**GOAL OF THE EXERCISE:**
Going through the entries, how many lines include the string "expansion"? Answer only with the number.

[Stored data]
=== Section Start ===

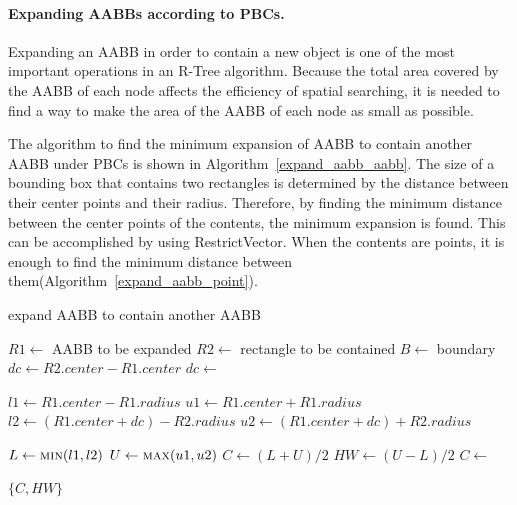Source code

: \documentclass[10pt,letterpaper,twocolumn]{article}
\begin{document}
\paragraph{Expanding AABBs according to PBCs.}
Expanding an AABB in order to contain a new object is one of the most
important operations in an R-Tree algorithm.
Because the total area covered by the AABB of each node affects the efficiency
of spatial searching, it is needed to find a way to make the area of the AABB
of each node as small as possible.

The algorithm to find the minimum expansion of AABB to contain another AABB
under PBCs is shown in Algorithm~\ref{expand_aabb_aabb}.
The size of a bounding box that contains two rectangles is determined by the
distance between their center points and their radius.
Therefore, by finding the minimum distance between the center points of the contents,
the minimum expansion is found. This can be accomplished by using RestrictVector.
When the contents are points, it is enough to find the minimum distance between
them(Algorithm~\ref{expand_aabb_point}).

\begin{algorithm}[tb]
    \caption{expand AABB to contain another AABB}
    \label{expand_aabb_aabb}
    \begin{algorithmic}
        \State $R1 \gets$ AABB to be expanded
        \State $R2 \gets$ rectangle to be contained
        \State $B  \gets$ boundary
            \State $dc \gets R2.center - R1.center$
            \State $dc \gets$ 

            \State $l1 \gets R1.center - R1.radius$
            \State $u1 \gets R1.center + R1.radius$
            \State $l2 \gets (R1.center + dc) - R2.radius$
            \State $u2 \gets (R1.center + dc) + R2.radius$

            \State $L  \gets \Call{min}{l1, l2}$
            \State $U  \gets \Call{max}{u1, u2}$
            \State $C  \gets (L + U) / 2$
            \State $HW \gets (U - L) / 2$
            \State $C  \gets$ 

            \State \Return $\{C, HW\}$
        \EndFunction
     \end{algorithmic}
\end{algorithm}
\end{document}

=== Section End ===

**WRITTEN SOLUTION:**
2